# What is required
Copy nothing from the entries below except the lines from the one containing "- [6. License](#6-license)" through the one containing "## 4. Motivation", and copy those exactly.

# Record excerpts
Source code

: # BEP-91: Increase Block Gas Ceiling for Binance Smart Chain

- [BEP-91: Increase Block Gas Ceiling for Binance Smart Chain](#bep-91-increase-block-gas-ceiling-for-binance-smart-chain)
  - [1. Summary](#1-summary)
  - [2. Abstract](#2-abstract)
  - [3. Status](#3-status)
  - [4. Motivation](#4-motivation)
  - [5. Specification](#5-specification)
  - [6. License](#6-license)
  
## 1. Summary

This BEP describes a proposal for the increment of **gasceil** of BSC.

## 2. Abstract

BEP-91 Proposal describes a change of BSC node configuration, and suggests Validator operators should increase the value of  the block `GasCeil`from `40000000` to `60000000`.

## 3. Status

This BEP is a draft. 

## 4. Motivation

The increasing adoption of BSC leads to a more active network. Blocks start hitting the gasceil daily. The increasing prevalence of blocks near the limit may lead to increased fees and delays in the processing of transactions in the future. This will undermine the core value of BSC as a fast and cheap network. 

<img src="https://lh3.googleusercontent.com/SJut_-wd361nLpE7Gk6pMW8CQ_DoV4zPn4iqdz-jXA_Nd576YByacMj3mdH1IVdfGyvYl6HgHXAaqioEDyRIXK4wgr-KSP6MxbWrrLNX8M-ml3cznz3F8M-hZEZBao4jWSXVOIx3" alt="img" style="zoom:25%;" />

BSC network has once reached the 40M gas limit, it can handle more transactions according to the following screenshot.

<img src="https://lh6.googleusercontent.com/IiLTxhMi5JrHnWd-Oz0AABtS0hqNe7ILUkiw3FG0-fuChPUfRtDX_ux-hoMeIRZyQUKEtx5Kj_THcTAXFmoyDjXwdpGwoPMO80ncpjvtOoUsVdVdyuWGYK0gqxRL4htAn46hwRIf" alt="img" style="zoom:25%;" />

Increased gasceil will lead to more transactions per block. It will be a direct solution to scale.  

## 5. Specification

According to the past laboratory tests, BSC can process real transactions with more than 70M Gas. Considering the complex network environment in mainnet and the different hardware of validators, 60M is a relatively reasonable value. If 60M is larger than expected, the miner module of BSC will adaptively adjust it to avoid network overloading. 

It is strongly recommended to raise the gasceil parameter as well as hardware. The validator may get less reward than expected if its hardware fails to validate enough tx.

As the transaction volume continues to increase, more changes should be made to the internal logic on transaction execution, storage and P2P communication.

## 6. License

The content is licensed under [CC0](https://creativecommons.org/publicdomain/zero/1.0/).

# Your response
  - [6. License](#6-license)
  
## 1. Summary

This BEP describes a proposal for the increment of **gasceil** of BSC.

## 2. Abstract

BEP-91 Proposal describes a change of BSC node configuration, and suggests Validator operators should increase the value of  the block `GasCeil`from `40000000` to `60000000`.

## 3. Status

This BEP is a draft. 

## 4. Motivation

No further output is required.